IFIP WG8.6 Presentation

by Shirumisha Kwayu on 06/27/18

This week I had a pleasure to attend and present a paper at the IFIP WG 8.6 2018 which was held alongside ECIS conference at Portsmouth University. The title of the paper that I co-authored with my supervisors is 'The Influence of Social Media on Engendering Strategic Organisational Practices – The Case of Two Tanzanian Telecommunications Companies'. The following is a short video clip showing part of the presentation.

My Views on Free Education in Tanzania

by Shirumisha Kwayu on 01/17/18

In the past, I was a firm believer of providing free education funded by the state. However, more recently, my view has shifted to the opposing argument. I now believe that both the individual and the state should fund education. To be clear, everyone should have a right and an opportunity of getting the best education, regardless of their income or background. I believe education can be given at differential prices, wherein the government subsidises the fees depending on set factors, such as income level for example, where by some students can get free education, some a subsidized one and others that cover their own fees. 

In the 2015 presidential campaign, the opposition promised free education as opposed to the subsidized one by the government. I believed these to be a superficial promise that would only diminish the quality of education. My reasons being that first, accomplishing this would need a lot of funding and no one knows where it would have come from or in expense of what. Secondly, the prevailing government system had its own responsibility while individuals and local community had their responsibility. What I mean by this is for example the government paid teacher and for the cost of running the school whereas the community had to build school. The truth is that both the government and the community have failed to fulfil their responsibility to a point of taking others responsibility.  Thus, the promise of free education is at least with the prevailing socio-economic condition an immature one. 

Soon after the election, the president announced free education, which was a demand from the masses of the public. A lot of effort has been channelled to ensure that children get free education for instance the desk campaign. Nevertheless significant challenges on free education have occurred. Today the president has given clarification on what free education means and directed two minister to ensure that it is implemented. The president’s announcement comes as a response to former PM Sumaye’s view on the state of free education in the country. The biggest question on free education is whether there are enough funds to provide uncompromised education.

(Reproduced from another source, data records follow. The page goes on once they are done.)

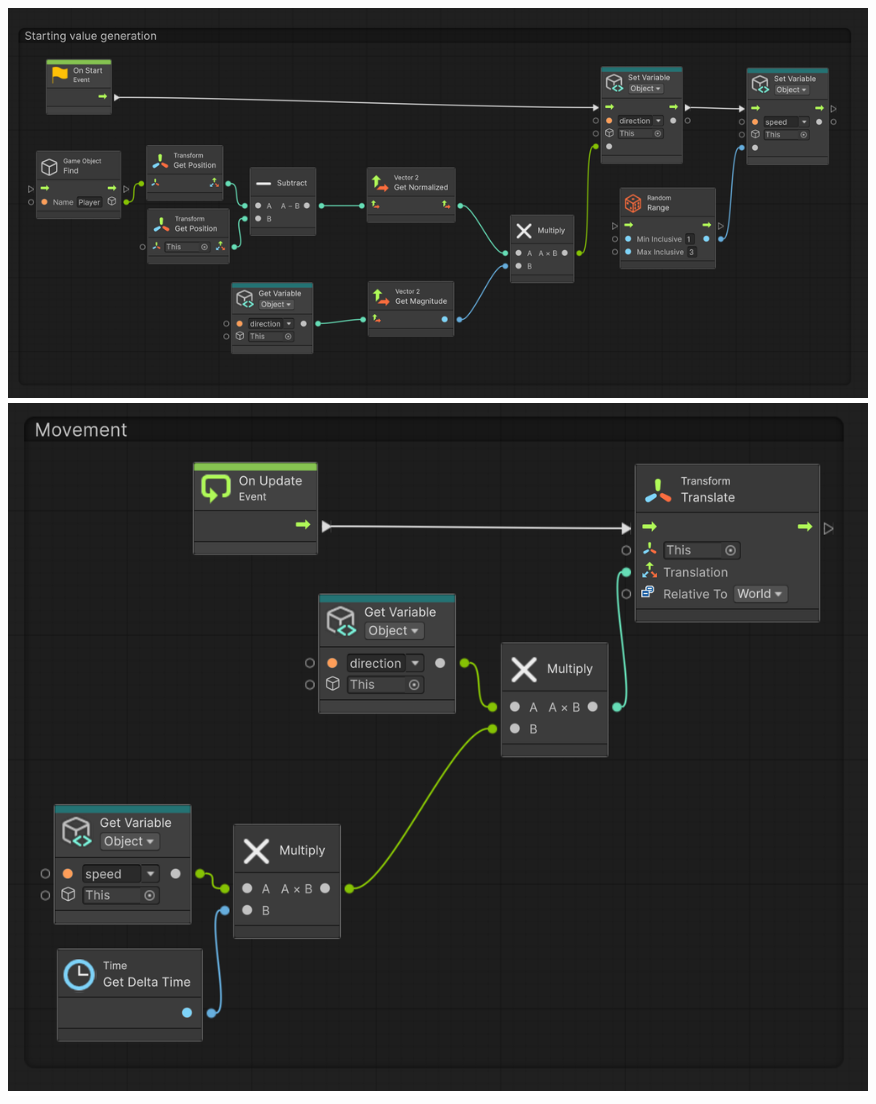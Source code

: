 <img src="PracResources\images\02_AsteroidMoveToPlayer.png">

<img src="PracResources\images\03_AsteroidSpeedCalc.png">
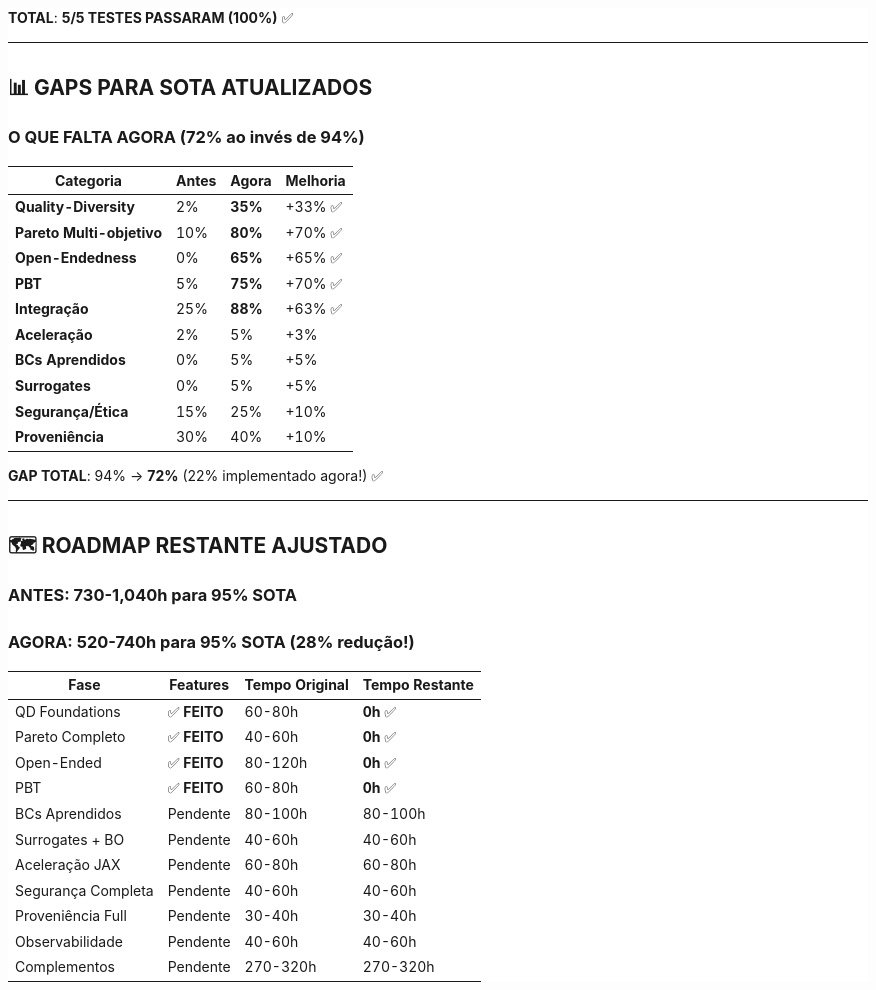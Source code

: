 **TOTAL**: **5/5 TESTES PASSARAM (100%)** ✅

---

## 📊 GAPS PARA SOTA ATUALIZADOS

### O QUE FALTA AGORA (72% ao invés de 94%)

| Categoria | Antes | Agora | Melhoria |
|-----------|-------|-------|----------|
| **Quality-Diversity** | 2% | **35%** | +33% ✅ |
| **Pareto Multi-objetivo** | 10% | **80%** | +70% ✅ |
| **Open-Endedness** | 0% | **65%** | +65% ✅ |
| **PBT** | 5% | **75%** | +70% ✅ |
| **Integração** | 25% | **88%** | +63% ✅ |
| **Aceleração** | 2% | 5% | +3% |
| **BCs Aprendidos** | 0% | 5% | +5% |
| **Surrogates** | 0% | 5% | +5% |
| **Segurança/Ética** | 15% | 25% | +10% |
| **Proveniência** | 30% | 40% | +10% |

**GAP TOTAL**: 94% → **72%** (22% implementado agora!) ✅

---

## 🗺️ ROADMAP RESTANTE AJUSTADO

### ANTES: 730-1,040h para 95% SOTA

### AGORA: 520-740h para 95% SOTA (28% redução!)

| Fase | Features | Tempo Original | Tempo Restante |
|------|----------|----------------|----------------|
| QD Foundations | ✅ **FEITO** | 60-80h | **0h** ✅ |
| Pareto Completo | ✅ **FEITO** | 40-60h | **0h** ✅ |
| Open-Ended | ✅ **FEITO** | 80-120h | **0h** ✅ |
| PBT | ✅ **FEITO** | 60-80h | **0h** ✅ |
| BCs Aprendidos | Pendente | 80-100h | 80-100h |
| Surrogates + BO | Pendente | 40-60h | 40-60h |
| Aceleração JAX | Pendente | 60-80h | 60-80h |
| Segurança Completa | Pendente | 40-60h | 40-60h |
| Proveniência Full | Pendente | 30-40h | 30-40h |
| Observabilidade | Pendente | 40-60h | 40-60h |
| Complementos | Pendente | 270-320h | 270-320h |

I think the government should not remove people from the responsibility of providing education to their children. There are different ways that people can contribute on education apart from fees, through firstly providing moral support, secondly, physical support – parents and guardians can physical supports schools in different ways that can be directed to improve the quality of education provided and the educational resources available.  Lastly, I suggest the government should return the notion of charging fees so that people should know the cost of education. Then, the government can provide waivers to schools in certain areas depending on the ability of the surrounding community to meet fee requirements. A school in town should not get the same government support as a school in a rural village. All in all we should think on better ways that we can redistribute our resources in a fair and responsible way that will allow us to make a step forward in the right direction as a united nation. Equal distribution of resources taking from those capable and giving to those in need.